O bolsonarismo não é apenas um regime autoritário, é uma proposta de hegemonia política baseada na opressão das forças que a fazem oposição. Destruir o contraditório como propõem é destitui a democracia. Hoje isso se aplica a política. Num futuro próximo pode se aplicar a religião também… e assim pode seguir de esfera em esfera de valor. Portanto, quando falamos do bolsonarismo, (que agem contra as instituições e se valem do direito da maioria para oprimir a minoria), ou as instituições democráticas agem com rigor, ou a democracia está acabada.
Nenhum regime autoritário, ditatorial, opressor começa com uma defesa fundada nos valores da ditadura. Todos defendem alguma ideia de democracia. Ou sua própria ideia de democracia. Mas, na prática, exercitam a ditadura da maioria ou constroem subterfúgios dentro das instituições para tornar suas decisões majoritárias e oprimir grupos menores. Para ser tornar uma ditadura é preciso parecer ser democrático.
Pode ser que as ditaduras tenham, em algum momento a maioria dos votos. Pode ser que em outros momentos, excluam parte dos eleitores para ter a maioria dos votos. Em um ou em outro caso, são ditaduras da mesma forma. Nascem da defesa de valores consagrados.
O fato da oposição no Brasil hoje ter a maioria dos votos no Parlamento para aprovar a anistia, não quer dizer que esta seja uma deliberação legal e de acordo com as regras da democracia. É apenas um disfarce de legalidade. Sabemos que isso pode confrontar o Legislativo com o Judiciário em uma grande crise institucional. Nesses casos, o judiciário (que não tem votos nem base popular) costuma retroceder.
Finalmente, que fique claro: não haverá democracia se aprovada a anistia. Não é uma ação democrática ou sequer legal. Aprovar a anistia é um ato contrário a própria sobrevivência da democracia. Essa anistia é um salvo-conduto ao aprisionamento da democracia pelas forças autoritárias. Em primeiro lugar, parece que está na esfera da legalidade é um indicio da sua maledicência. Porque parece seguir os trâmites legais, mas os segue no sentido de aprisionar as instituições, não defendê-las.

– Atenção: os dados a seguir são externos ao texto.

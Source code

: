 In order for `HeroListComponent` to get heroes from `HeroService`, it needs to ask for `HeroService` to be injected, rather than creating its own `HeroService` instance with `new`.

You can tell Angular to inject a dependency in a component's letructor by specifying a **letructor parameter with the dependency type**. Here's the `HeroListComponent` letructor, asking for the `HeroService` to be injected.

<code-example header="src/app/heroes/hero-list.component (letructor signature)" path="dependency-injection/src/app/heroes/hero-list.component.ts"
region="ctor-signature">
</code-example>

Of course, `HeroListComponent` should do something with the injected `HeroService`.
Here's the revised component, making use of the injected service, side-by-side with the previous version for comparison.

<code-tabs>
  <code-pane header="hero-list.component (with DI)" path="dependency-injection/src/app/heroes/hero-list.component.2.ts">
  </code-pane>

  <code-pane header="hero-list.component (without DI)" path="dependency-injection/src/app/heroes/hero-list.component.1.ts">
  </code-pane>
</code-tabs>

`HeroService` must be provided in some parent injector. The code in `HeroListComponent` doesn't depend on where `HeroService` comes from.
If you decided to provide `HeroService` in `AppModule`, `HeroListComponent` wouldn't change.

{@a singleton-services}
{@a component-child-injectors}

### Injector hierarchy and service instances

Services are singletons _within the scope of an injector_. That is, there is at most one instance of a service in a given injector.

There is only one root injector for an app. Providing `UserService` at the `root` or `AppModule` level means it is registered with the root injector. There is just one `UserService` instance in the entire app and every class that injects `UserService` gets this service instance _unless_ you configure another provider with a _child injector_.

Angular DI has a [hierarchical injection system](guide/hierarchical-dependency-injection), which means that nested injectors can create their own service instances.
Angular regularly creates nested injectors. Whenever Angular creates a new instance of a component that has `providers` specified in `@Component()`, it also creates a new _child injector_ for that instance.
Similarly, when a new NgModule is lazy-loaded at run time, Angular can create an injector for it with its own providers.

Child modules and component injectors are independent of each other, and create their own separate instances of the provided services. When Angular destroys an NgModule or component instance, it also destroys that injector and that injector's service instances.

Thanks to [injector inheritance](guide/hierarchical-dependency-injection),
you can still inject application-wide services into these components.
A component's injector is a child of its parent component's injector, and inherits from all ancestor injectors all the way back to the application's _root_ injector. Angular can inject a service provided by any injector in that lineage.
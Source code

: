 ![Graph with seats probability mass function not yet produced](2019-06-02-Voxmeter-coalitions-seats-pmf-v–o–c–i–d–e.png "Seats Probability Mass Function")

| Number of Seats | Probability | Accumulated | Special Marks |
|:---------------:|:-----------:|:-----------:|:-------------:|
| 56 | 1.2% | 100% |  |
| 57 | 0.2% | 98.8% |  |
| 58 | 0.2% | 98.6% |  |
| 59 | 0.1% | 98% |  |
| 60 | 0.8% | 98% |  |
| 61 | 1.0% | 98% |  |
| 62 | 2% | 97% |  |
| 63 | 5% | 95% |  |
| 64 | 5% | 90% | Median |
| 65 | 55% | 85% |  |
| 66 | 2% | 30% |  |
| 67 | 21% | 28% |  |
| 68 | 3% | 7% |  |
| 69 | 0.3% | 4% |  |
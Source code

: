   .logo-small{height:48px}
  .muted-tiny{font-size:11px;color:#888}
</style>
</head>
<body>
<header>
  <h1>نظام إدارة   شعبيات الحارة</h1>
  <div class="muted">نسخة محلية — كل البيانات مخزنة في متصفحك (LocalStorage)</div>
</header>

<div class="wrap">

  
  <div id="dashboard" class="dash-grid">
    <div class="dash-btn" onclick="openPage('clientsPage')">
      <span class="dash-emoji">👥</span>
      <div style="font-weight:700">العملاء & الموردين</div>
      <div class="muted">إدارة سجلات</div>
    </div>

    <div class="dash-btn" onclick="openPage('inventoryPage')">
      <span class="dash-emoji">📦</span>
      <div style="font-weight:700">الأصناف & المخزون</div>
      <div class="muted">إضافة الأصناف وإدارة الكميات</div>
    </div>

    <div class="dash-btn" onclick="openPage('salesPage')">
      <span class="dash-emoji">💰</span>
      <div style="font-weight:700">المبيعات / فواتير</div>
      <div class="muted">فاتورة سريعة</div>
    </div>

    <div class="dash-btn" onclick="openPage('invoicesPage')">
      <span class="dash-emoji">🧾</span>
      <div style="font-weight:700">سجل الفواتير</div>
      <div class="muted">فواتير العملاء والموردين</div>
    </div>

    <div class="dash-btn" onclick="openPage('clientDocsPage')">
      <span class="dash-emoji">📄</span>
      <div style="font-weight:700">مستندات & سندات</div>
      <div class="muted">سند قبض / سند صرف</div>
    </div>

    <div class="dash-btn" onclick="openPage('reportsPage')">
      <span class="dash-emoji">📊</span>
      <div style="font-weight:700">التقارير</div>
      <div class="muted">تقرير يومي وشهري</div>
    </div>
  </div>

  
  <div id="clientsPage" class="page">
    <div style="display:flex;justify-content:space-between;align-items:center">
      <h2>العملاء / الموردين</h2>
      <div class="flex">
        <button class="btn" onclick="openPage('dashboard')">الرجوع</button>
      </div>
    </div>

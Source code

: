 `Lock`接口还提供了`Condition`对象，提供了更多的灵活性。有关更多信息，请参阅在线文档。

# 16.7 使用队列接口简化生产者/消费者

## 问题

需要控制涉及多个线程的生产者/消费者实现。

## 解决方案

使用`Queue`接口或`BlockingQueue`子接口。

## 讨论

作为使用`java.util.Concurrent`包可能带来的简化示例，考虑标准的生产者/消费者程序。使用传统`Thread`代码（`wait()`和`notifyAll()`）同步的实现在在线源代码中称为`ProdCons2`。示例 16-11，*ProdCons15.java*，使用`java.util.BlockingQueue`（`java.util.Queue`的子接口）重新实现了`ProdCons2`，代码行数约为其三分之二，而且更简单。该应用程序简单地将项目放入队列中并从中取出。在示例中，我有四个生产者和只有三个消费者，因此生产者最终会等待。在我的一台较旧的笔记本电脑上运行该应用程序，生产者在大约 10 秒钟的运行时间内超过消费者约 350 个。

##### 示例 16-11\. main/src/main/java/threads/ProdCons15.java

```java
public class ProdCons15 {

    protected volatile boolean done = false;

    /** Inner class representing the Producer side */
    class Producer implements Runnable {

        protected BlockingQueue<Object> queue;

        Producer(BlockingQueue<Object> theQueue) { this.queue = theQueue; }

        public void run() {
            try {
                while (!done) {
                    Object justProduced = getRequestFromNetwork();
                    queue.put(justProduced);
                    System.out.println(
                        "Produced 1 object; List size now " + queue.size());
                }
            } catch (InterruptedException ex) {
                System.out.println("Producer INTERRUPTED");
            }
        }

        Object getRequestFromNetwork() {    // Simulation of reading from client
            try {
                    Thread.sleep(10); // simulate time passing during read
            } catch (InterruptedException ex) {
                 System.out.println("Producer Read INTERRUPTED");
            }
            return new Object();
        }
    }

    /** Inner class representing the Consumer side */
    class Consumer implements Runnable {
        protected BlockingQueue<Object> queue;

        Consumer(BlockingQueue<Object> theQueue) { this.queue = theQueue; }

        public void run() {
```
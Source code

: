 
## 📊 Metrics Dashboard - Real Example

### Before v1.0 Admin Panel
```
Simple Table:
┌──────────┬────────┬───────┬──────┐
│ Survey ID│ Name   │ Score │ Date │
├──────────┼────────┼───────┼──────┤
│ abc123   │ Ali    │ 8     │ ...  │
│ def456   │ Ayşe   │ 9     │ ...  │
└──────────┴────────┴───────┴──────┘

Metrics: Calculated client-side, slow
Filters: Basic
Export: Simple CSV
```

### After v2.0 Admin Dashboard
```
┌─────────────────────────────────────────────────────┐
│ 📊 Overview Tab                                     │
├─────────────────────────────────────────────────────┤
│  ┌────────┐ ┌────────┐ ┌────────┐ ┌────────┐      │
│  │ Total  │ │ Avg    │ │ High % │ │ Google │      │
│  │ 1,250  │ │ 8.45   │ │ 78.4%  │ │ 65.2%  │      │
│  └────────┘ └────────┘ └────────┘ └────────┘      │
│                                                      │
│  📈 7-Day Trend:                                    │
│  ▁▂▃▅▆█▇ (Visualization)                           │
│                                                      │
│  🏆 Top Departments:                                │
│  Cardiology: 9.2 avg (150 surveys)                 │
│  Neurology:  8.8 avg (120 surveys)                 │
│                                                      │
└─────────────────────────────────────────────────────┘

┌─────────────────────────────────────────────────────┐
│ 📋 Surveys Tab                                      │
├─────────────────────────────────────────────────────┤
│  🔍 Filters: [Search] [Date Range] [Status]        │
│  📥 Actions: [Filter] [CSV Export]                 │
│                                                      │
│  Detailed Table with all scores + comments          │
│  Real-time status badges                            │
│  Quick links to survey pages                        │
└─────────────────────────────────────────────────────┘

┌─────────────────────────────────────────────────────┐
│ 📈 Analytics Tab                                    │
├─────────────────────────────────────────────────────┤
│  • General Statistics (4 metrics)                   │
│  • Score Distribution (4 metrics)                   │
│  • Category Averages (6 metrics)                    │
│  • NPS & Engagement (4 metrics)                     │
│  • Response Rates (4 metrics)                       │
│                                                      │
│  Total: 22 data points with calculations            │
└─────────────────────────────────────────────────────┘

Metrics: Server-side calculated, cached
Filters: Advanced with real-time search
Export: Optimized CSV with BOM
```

Aprovar uma emenda de anistia é o mesmo que permitir que os setores antidemocráticos sejam alimentados para que, em seguida, tomem as rédeas do governo para reivindicarem como majoritários para conduzam a maioria à ditadura. É a asfixia do regime: impedindo-o de reagir contra aqueles que querem sua morte. É a ingenuidade de supor que a proposta destrutiva de autocratas possa limitar-se a respeitar algum princípio. Condenar os golpistas não é apenas uma defesa de uma concepção de mundo ou uma defesa de ideais. É a democracia se manifestando e atuando segundo a lei da autopreservação.
Luís Fernando Vitagliano é doutor em “Mudança social e participação política” pela EACH-USP. Autor, com Marcio Pochmann, do livro O atraso do futuro e o “homem cordial” (Hucitec).